Japan may be one of the world leaders in developing renewable energy, but the country's green tech sector seems to be either making too much noise, or too little.

Gas-electric hybrids are now the best-selling cars in Japan, AFP reports, but now the government is confronting the fact that hybrids may be too quiet.

A hybrid's quiet hum can take some getting used to for the driver used to the constant rumble of an ordinary gas guzzler.
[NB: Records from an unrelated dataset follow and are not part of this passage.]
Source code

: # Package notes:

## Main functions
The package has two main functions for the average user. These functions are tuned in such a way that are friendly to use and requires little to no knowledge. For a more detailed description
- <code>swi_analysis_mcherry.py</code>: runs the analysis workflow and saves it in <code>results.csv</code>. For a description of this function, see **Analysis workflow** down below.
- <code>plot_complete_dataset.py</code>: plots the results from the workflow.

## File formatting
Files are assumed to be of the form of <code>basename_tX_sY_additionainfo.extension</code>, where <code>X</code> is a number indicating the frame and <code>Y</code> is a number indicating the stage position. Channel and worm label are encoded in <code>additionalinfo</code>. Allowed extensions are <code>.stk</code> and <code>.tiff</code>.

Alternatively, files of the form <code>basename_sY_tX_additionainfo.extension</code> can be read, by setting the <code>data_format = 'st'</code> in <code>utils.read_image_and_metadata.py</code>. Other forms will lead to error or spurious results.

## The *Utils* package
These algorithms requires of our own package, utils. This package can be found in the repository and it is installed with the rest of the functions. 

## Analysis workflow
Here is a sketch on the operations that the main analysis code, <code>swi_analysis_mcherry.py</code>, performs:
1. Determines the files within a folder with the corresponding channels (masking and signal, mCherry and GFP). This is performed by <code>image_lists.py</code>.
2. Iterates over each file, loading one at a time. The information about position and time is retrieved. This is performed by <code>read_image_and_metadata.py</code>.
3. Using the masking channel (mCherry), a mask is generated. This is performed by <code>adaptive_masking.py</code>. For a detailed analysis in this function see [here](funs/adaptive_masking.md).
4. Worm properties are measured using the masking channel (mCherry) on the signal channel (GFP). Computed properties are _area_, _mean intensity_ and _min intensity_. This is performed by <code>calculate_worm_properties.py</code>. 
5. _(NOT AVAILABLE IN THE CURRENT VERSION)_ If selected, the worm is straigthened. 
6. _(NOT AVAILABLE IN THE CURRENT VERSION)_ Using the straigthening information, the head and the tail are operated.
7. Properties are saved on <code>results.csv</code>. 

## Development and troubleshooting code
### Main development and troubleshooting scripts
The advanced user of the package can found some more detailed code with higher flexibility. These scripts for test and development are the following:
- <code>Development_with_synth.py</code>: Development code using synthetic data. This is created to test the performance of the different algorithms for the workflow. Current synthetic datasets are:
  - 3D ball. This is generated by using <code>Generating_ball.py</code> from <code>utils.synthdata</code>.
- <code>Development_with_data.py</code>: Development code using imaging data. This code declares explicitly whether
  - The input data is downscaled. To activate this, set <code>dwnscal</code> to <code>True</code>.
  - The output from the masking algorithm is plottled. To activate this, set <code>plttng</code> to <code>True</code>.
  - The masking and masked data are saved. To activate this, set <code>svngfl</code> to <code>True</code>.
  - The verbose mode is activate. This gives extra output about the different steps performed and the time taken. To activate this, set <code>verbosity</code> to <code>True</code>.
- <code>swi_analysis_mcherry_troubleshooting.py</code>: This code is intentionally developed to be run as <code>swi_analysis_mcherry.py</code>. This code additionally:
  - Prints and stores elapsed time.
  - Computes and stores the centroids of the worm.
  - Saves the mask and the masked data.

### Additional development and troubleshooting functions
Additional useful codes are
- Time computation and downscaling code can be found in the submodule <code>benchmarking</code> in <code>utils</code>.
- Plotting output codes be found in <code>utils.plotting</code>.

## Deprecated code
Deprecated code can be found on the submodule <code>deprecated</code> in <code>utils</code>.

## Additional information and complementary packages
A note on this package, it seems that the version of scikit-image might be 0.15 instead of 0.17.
But the real danger is for the visually impaired, and some blind Japanese are worried about hybrids because they're so hard to hear, even for people used to navigating by sound.

The Japanese government called a meeting of police, auto industry representatives and members of organizations for the blind to talk it over.

The panel agreed they should consider adding some kind of noisemaker to hybrid vehicles, though they didn't agree on what it would be, what sound it would make or how they could make it loud enough to protect the blind but not bother the neighbors.

While Japanese hybrids are apparently too quiet, the country's wind turbines may be too loud. As they spin, turbines create infrasonic waves, or sounds too low in frequency for humans to hear.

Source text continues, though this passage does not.